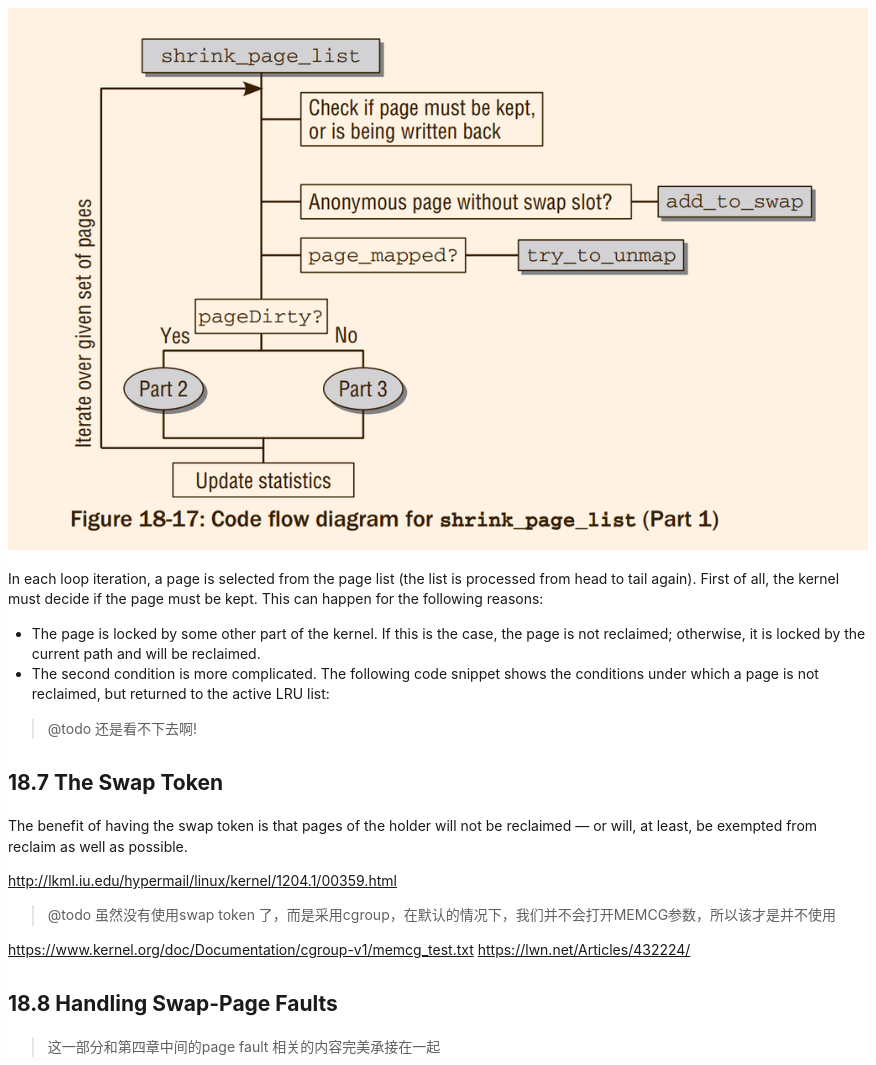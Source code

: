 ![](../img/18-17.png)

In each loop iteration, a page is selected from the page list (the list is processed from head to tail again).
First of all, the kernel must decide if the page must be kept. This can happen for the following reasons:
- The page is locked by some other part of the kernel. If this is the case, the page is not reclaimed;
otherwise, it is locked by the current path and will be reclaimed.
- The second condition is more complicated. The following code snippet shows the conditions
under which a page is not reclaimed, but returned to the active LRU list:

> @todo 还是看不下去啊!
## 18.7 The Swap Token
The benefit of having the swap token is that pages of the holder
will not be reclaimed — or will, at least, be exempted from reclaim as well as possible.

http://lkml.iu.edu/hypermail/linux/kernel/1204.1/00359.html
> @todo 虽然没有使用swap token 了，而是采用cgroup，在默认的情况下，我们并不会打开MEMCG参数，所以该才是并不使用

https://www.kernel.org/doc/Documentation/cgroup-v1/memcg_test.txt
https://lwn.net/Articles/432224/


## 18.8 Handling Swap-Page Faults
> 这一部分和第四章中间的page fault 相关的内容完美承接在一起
...
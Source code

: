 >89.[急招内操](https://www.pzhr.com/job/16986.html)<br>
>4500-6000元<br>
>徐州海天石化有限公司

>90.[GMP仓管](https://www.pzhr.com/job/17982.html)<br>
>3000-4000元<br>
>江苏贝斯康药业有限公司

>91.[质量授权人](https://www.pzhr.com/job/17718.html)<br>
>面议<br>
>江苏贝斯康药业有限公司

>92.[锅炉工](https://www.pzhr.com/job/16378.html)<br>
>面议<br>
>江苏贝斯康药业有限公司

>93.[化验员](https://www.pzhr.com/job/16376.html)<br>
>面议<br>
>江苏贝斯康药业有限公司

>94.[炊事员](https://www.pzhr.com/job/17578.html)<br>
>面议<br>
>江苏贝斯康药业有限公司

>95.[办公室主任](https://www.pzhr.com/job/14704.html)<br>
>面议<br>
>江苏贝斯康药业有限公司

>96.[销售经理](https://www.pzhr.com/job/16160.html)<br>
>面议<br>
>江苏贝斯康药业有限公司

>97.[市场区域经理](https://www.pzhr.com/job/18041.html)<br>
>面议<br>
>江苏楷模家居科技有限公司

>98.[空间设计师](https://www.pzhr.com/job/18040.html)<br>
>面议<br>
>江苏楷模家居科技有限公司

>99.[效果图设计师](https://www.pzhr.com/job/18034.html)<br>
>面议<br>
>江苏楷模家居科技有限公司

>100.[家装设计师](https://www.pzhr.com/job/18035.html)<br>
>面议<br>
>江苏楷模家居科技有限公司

Your objective
Print, from the entries above, the line with "虽然没有使用swap token 了，而是采用cgroup，在默认的情况下，我们并不会打开MEMCG参数，所以该才是并不使用", the line with "这一部分和第四章中间的page fault 相关的内容完美承接在一起" and all lines between them, exactly and with nothing else.

Completed task
> @todo 虽然没有使用swap token 了，而是采用cgroup，在默认的情况下，我们并不会打开MEMCG参数，所以该才是并不使用

https://www.kernel.org/doc/Documentation/cgroup-v1/memcg_test.txt
https://lwn.net/Articles/432224/


## 18.8 Handling Swap-Page Faults
> 这一部分和第四章中间的page fault 相关的内容完美承接在一起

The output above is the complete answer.